Nearly all GPs will have patients who have had non-surgical procedures and some GPs are already practising aesthetics, or are contemplating working in the field.
Later this month, on 22 February, new regulations concerning non–surgical aesthetics will be launched in the House of Lords. The industry has grown quickly and many minimally trained practitioners are delivering treatment. Botulinum toxin as a prescription medicine is regulated by law, but beyond that there is little regulation. Legally anyone can inject anyone else, meaning any beautician or even plumber can obtain dermal filler and inject a patient, with no training.
The Keogh Report, published in 2013 in the wake of the PIP (Poly Implant Prostheses) breast implant scandal, suggested tighter regulation of non-surgical aesthetic procedures. Many of us called for legislation prohibiting non-clinicians from injecting patients for cosmetic purposes. It is disappointing that this has never been implemented by Government. After some lobbying, we understand the Government intends to make dermal fillers prescription-only from 2020.
In response to Keogh, the Government asked Health Education England (HEE) to develop a framework for the whole industry covering procedures from microneedling and light peels, to laser and injectable treatments. The scope covered beauty therapists to medically qualified individuals.
It will be very difficult for non-clinicians to be able to reach the standards required
The HEE report outlined levels of competence. Each level stated what procedures could be undertaken and level of training required. Level 7 is minimal safe independent practice. This required a post-graduate knowledge level and practical training plus observed practice of the procedures.
On the basis of the HEE recommendations the Department of Health wished to develop a regulatory framework. The British College of Aesthetic Medicine (BCAM) representing doctors and dentists, and the British Association of Cosmetic Nurses (BACN) agreed to start work on this. Separately three other bodies, BAD (British Association of Dermatologists), BAAPS (British Association of Aesthetic Surgeons) and BAPRAS (British Association of Plastic, Reconstructive and Aesthetic Surgeons), were also keen to work on standards. The five organisations agreed to work together.
Two new independent bodies will work conjointly to enforce the regulations from March. The JCCP (Joint Council for Cosmetic Practitioners) will oversee registers of practitioners and training organisations, police standards and report to professional organisations such as GMC. The CPSA (Cosmetic Practitioner’s Standards Authority) will set standards for the various levels of competence of practitioners and training organisations.
There will be a framework of standards for practitioners and training organisations, two registers for practitioners, one for clinicians and one for non-clinicians, plus a register for training organisations.

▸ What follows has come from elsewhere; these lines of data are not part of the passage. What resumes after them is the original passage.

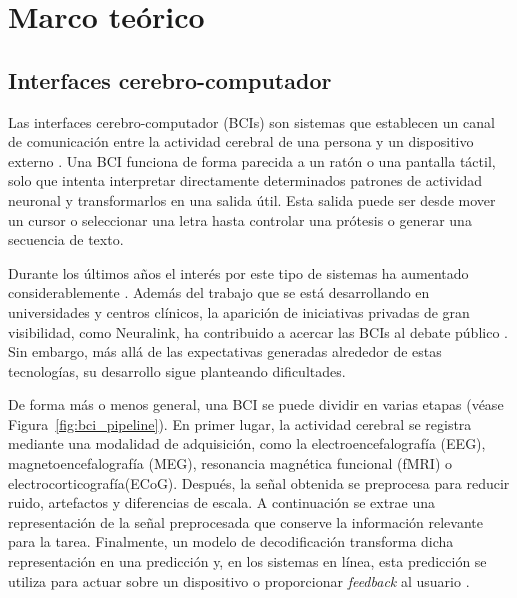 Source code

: 
\chapter{Marco teórico}

\section{Interfaces cerebro-computador}

Las interfaces cerebro-computador (BCIs) son sistemas que establecen un canal de comunicación entre la actividad cerebral de una persona
y un dispositivo externo \cite{wolpaw2002bci}. Una BCI funciona de forma parecida a un ratón o una pantalla táctil, solo que intenta interpretar directamente determinados patrones de actividad neuronal y transformarlos en una salida útil. Esta salida puede ser desde mover un cursor o seleccionar una letra hasta controlar una prótesis o generar una secuencia de texto.

Durante los últimos años el interés por este tipo de sistemas ha aumentado considerablemente \cite{edelman2025noninvasive}. Además del trabajo que se está desarrollando en universidades y centros clínicos, la aparición de iniciativas privadas de gran visibilidad, como Neuralink, ha contribuido a acercar las BCIs al debate público \cite{musk2019neuralink}. Sin embargo, más allá de las expectativas generadas alrededor de estas tecnologías, su desarrollo sigue planteando dificultades.

De forma más o menos general, una BCI se puede dividir en varias etapas (véase Figura~\ref{fig:bci_pipeline}). En primer lugar, la actividad cerebral se registra mediante una modalidad de adquisición, como la electroencefalografía (EEG), magnetoencefalografía (MEG), resonancia magnética funcional (fMRI) o electrocorticografía(ECoG). Después, la señal obtenida se preprocesa para reducir ruido, artefactos y diferencias de escala. A continuación se extrae una representación de la señal preprocesada que conserve la información relevante para la tarea. Finalmente, un modelo de decodificación transforma dicha representación en una predicción y, en los sistemas en línea, esta predicción se utiliza para actuar sobre un dispositivo o proporcionar \emph{feedback} al usuario \cite{edelman2025noninvasive}.




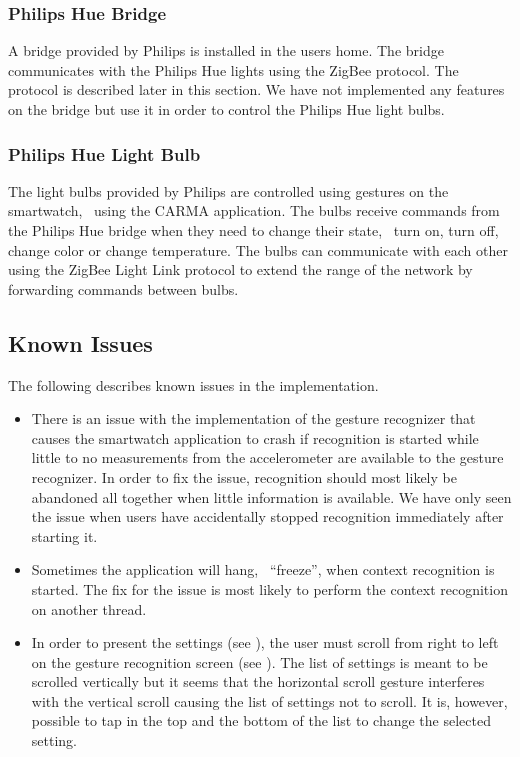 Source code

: \subsubsection{Philips Hue Bridge}

A bridge provided by Philips is installed in the users home. The bridge communicates with the Philips Hue lights using the ZigBee protocol. The protocol is described later in this section. We have not implemented any features on the bridge but use it in order to control the Philips Hue light bulbs.

\subsubsection{Philips Hue Light Bulb}

The light bulbs provided by Philips are controlled using gestures on the smartwatch, \ie~using the CARMA application. The bulbs receive commands from the Philips Hue bridge when they need to change their state, \eg~turn on, turn off, change color or change temperature. The bulbs can communicate with each other using the ZigBee Light Link protocol to extend the range of the network by forwarding commands between bulbs.

\subsection{Known Issues}

The following describes known issues in the implementation.

\begin{itemize}
\item There is an issue with the implementation of the gesture recognizer that causes the smartwatch application to crash if recognition is started while little to no measurements from the accelerometer are available to the gesture recognizer. In order to fix the issue, recognition should most likely be abandoned all together when little information is available. We have only seen the issue when users have accidentally stopped recognition immediately after starting it.
\item Sometimes the application will hang, \ie~``freeze'', when context recognition is started. The fix for the issue is most likely to perform the context recognition on another thread.
\item In order to present the settings (see ), the user must scroll from right to left on the gesture recognition screen (see ). The list of settings is meant to be scrolled vertically but it seems that the horizontal scroll gesture interferes with the vertical scroll causing the list of settings not to scroll. It is, however, possible to tap in the top and the bottom of the list to change the selected setting.
\end{itemize}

In practice, it will be very difficult for non-clinicians to be able to reach the standards required for independent practice. The professional organisation’s view is that non-clinicians should not be injecting patients. All clinical professionals performing the occasional treatment will still have to reach the required standard so may decide it is not worth pursuing. The GMC and other professional bodies are supportive of the JCCP and will work them to ensure standards of practice are interchangeable. Of course, there is no ‘body’ to prevent non-professionals working as they are not answerable to a particular professional organisation. The register may encourage unregistered practitioners to go ‘underground’ and without legislation they cannot be stopped. Hopefully public awareness about safety and increasing difficulties in obtaining supplies may make it difficult for these people. Trading standards and the possibility of civil action for assault if someone falsely claims that they are a clinician may also help to discourage them.
What does this mean for GPs who wish to start in aesthetics? BCAM has launched the BCAM Academy, which will provide support and guidance to GPs wishing to embark on training in this field, and already work with training organisations. New entrants can work towards attaining the skills required for independent practice. BCAM is developing a membership examination which will hopefully become a credentialed specialist qualification.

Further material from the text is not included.